Give again, exactly as written, the lines of the records below from the line with "THEN I find accessible alt attributes" to the line with "## 2. Hardware". Both end lines count; pictures do not.

----------------

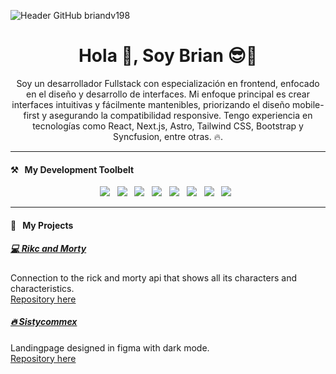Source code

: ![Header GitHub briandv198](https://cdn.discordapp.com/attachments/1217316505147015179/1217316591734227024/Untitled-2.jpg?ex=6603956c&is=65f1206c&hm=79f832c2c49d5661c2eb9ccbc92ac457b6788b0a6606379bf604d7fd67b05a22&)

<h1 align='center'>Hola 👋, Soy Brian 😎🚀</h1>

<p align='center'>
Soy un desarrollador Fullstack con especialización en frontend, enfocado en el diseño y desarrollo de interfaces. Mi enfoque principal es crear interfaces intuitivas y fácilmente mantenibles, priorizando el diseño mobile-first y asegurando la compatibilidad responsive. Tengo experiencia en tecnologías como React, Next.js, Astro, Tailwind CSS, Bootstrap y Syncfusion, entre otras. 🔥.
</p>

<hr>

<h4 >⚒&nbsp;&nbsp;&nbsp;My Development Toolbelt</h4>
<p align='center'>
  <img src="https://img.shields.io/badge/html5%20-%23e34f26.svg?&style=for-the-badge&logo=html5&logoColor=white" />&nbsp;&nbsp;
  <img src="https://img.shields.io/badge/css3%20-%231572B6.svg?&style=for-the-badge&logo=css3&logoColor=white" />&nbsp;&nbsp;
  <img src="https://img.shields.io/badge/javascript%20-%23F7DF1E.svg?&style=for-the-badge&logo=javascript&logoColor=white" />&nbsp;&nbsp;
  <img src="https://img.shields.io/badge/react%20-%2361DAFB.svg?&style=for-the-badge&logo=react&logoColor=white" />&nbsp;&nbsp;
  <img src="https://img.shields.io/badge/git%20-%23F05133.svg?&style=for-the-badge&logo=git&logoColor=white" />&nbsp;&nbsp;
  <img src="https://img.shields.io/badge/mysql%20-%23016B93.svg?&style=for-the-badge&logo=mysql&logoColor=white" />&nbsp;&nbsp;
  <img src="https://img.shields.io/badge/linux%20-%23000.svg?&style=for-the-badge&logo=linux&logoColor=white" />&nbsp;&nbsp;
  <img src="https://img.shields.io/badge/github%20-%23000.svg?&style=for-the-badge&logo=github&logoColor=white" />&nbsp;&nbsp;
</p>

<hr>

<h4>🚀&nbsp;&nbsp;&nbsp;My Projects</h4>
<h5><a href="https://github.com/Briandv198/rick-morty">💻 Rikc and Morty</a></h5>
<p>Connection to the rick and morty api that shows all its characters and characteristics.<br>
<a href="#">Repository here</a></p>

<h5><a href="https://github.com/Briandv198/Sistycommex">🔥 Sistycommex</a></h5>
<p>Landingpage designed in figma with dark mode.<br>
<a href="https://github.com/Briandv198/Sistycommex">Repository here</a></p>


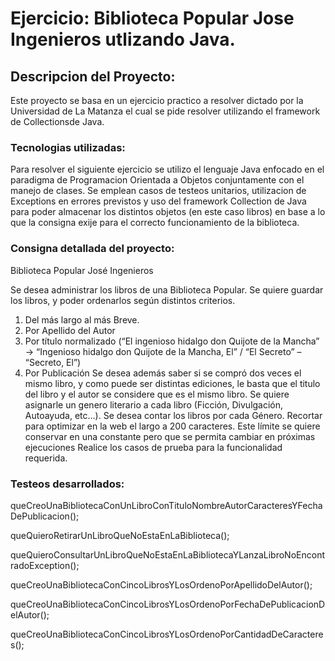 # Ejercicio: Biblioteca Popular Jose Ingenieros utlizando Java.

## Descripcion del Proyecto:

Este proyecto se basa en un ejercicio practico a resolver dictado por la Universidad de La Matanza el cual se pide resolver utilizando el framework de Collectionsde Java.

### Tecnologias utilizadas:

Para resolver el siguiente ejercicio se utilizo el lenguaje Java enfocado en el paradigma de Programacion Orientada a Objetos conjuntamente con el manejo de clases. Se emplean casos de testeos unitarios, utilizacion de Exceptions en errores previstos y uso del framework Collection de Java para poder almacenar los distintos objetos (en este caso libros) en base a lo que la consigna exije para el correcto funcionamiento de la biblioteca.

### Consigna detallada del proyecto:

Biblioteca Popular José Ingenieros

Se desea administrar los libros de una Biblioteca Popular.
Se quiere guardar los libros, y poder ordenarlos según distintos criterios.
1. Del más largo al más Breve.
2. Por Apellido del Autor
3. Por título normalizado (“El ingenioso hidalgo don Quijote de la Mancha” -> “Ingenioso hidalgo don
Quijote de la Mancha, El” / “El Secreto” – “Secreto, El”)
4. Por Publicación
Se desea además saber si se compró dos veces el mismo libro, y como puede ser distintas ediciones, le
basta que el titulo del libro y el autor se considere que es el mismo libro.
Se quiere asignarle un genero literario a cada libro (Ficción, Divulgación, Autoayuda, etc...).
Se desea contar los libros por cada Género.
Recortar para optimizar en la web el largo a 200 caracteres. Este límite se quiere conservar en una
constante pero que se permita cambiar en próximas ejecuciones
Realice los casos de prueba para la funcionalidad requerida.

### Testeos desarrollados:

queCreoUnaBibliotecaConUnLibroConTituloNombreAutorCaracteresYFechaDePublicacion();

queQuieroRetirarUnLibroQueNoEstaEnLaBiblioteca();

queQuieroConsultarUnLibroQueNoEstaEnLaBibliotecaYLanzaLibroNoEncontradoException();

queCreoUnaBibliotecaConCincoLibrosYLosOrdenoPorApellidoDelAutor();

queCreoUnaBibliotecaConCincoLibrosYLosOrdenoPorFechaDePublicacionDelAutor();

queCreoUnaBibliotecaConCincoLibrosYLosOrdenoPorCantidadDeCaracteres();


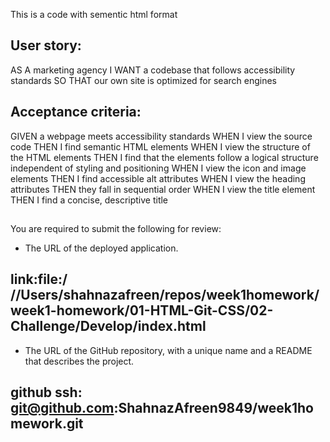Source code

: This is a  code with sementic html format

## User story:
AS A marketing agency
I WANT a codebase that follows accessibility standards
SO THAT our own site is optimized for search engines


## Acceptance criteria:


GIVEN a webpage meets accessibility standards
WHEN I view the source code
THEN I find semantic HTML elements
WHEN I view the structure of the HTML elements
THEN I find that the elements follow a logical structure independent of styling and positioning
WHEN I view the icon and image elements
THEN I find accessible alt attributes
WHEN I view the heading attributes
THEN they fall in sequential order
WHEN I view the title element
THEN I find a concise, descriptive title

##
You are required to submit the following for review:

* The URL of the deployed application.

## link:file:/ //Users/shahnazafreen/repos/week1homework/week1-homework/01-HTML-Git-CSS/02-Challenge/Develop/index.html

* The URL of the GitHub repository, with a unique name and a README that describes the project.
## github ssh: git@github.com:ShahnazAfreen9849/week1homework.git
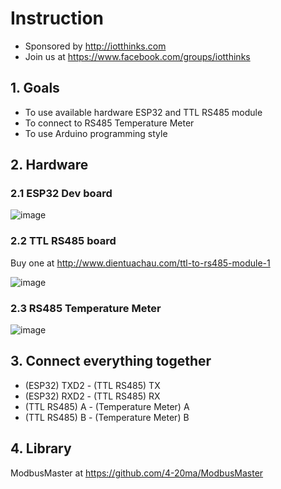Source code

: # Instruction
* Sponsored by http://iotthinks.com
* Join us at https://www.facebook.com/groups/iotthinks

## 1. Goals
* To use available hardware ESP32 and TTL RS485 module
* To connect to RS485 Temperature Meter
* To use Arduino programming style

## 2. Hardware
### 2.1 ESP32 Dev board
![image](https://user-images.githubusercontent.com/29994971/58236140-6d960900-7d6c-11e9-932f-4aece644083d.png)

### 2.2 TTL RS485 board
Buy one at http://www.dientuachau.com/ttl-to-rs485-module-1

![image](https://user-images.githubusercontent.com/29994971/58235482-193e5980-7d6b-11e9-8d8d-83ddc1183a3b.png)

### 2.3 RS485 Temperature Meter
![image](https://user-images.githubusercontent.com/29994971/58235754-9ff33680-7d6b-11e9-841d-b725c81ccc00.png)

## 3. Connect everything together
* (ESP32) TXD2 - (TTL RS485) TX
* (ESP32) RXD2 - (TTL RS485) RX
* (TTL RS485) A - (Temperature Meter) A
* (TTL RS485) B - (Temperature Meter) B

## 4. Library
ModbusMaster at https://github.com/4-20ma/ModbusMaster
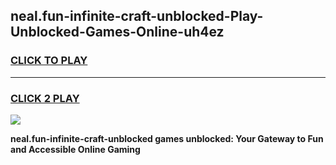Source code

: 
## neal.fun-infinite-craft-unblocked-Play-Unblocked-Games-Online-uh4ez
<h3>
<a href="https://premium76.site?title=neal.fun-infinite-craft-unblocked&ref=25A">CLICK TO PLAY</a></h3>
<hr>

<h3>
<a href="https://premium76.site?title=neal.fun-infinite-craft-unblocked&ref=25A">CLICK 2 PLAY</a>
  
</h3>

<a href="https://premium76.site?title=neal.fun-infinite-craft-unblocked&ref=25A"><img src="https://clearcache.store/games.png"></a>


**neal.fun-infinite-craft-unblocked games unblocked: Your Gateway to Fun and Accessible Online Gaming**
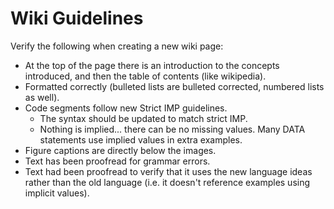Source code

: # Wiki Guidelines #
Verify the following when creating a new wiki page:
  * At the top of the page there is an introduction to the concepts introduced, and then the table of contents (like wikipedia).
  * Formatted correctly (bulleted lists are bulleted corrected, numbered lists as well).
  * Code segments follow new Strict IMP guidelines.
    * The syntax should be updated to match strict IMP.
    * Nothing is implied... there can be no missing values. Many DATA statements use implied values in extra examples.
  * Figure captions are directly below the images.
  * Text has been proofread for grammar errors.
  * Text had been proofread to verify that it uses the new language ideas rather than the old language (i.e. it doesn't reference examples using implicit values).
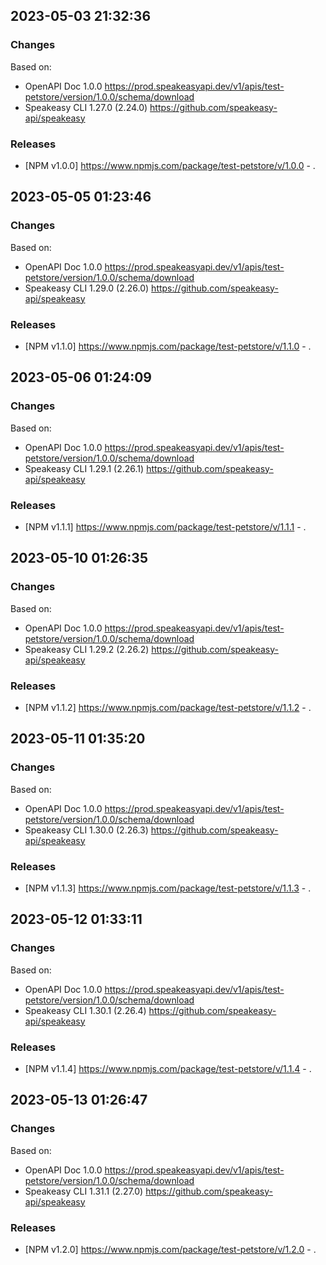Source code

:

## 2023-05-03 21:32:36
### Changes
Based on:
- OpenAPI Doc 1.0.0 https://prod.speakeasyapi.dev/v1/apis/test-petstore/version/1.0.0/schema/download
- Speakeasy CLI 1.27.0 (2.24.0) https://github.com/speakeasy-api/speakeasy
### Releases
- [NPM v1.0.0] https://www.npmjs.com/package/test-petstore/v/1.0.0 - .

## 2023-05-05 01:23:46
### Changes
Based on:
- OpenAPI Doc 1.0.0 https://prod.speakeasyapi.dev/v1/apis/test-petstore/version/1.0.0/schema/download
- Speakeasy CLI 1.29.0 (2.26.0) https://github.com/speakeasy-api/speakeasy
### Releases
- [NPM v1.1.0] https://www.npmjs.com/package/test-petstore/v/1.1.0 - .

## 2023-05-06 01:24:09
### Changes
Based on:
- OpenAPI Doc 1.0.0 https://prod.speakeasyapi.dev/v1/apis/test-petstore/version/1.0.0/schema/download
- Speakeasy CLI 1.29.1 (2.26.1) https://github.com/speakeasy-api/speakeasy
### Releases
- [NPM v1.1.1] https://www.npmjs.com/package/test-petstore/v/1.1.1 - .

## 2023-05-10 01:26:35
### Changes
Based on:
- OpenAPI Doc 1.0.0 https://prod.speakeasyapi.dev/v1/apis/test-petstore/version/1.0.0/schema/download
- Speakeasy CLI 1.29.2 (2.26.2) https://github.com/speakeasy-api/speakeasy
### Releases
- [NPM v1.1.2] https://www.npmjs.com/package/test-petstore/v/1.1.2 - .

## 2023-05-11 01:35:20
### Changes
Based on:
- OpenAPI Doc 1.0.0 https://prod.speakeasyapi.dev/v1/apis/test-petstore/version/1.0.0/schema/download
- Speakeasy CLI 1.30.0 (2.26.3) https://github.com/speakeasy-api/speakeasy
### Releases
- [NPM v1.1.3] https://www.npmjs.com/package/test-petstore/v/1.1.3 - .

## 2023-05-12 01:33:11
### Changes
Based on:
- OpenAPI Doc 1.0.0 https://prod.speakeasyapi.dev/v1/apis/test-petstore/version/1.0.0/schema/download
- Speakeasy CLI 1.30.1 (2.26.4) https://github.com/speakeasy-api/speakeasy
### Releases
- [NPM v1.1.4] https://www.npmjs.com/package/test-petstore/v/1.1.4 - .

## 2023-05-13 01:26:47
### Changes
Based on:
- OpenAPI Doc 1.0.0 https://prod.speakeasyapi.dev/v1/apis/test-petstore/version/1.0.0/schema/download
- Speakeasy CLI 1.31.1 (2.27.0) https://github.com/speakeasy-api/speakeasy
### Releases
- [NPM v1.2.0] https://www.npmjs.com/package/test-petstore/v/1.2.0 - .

----------------

SOLUTION BELOW »
THEN I find accessible alt attributes
WHEN I view the heading attributes
THEN they fall in sequential order
WHEN I view the title element
THEN I find a concise, descriptive title

##
You are required to submit the following for review:

* The URL of the deployed application.

## link:file:/ //Users/shahnazafreen/repos/week1homework/week1-homework/01-HTML-Git-CSS/02-Challenge/Develop/index.html

* The URL of the GitHub repository, with a unique name and a README that describes the project.
## github ssh: git@github.com:ShahnazAfreen9849/week1homework.git
Source code

: # Instruction
* Sponsored by http://iotthinks.com
* Join us at https://www.facebook.com/groups/iotthinks

## 1. Goals
* To use available hardware ESP32 and TTL RS485 module
* To connect to RS485 Temperature Meter
* To use Arduino programming style

## 2. Hardware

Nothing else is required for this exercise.